Stored data:
————
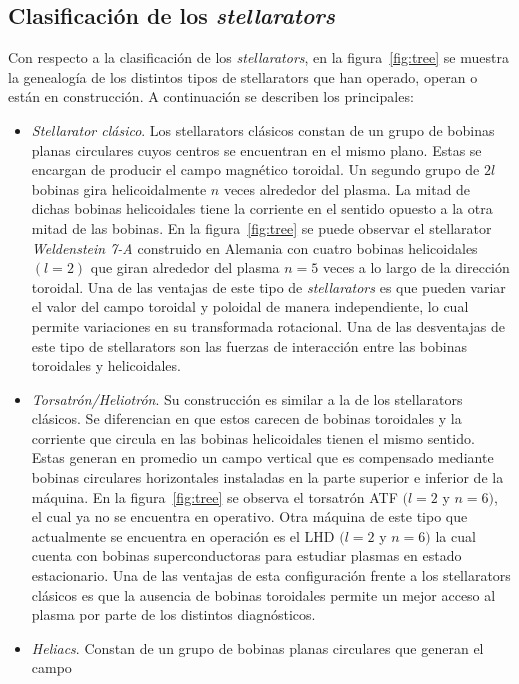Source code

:\subsection{Clasificación de los \textit{stellarators}}
Con respecto a la clasificación de los \textit{stellarators}, en la figura~\ref{fig:tree} se muestra la genealogía
de los distintos tipos de stellarators que han operado, operan o están en construcción. A
continuación se describen los principales:
\begin{itemize}
    \item \textit{Stellarator clásico}. Los stellarators clásicos constan de un grupo de bobinas planas circulares
    cuyos centros se encuentran en el mismo plano. Estas se encargan de producir
    el campo magnético toroidal. Un segundo grupo de $2l$ bobinas gira helicoidalmente $n$
    veces alrededor del plasma. La mitad de dichas bobinas helicoidales tiene la corriente
    en el sentido opuesto a la otra mitad de las bobinas. En la figura~\ref{fig:tree} se puede observar
    el stellarator \textit{Weldenstein 7-A} construido en Alemania con cuatro bobinas helicoidales
    $(l=2)$ que giran alrededor del plasma $n=5$ veces a lo largo de la dirección toroidal.
    Una de las ventajas de este tipo de \textit{stellarators} es que pueden variar el valor del campo
    toroidal y poloidal de manera independiente, lo cual permite variaciones en su transformada
    rotacional.
    Una de las desventajas de este tipo de stellarators son las fuerzas de interacción entre
    las bobinas toroidales y helicoidales.
    \item \textit{Torsatrón/Heliotrón}. Su construcción es similar a la de los stellarators clásicos. Se
    diferencian en que estos carecen de bobinas toroidales y la corriente que circula en
    las bobinas helicoidales tienen el mismo sentido. Estas generan en promedio un campo
    vertical que es compensado mediante bobinas circulares horizontales instaladas en la
    parte superior e inferior de la máquina. En la figura~\ref{fig:tree} se observa el torsatrón ATF
   $(l=2$ y $n=6)$, el cual ya no se encuentra en operativo. Otra máquina de este tipo
    que actualmente se encuentra en operación es el LHD $(l=2$ y $n=6)$ la cual cuenta con
    bobinas superconductoras para estudiar plasmas en estado estacionario.
    Una de las ventajas de esta configuración frente a los stellarators clásicos es que la
    ausencia de bobinas toroidales permite un mejor acceso al plasma por parte de los
    distintos diagnósticos.
    \item \textit{Heliacs}. Constan de un grupo de bobinas planas circulares que generan el campo

\end{itemize}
————
**Task statement:**
Copy all the lines from the data above that hold the word "máquina".

**Completed exercise:**
    parte superior e inferior de la máquina. En la figura~\ref{fig:tree} se observa el torsatrón ATF
   $(l=2$ y $n=6)$, el cual ya no se encuentra en operativo. Otra máquina de este tipo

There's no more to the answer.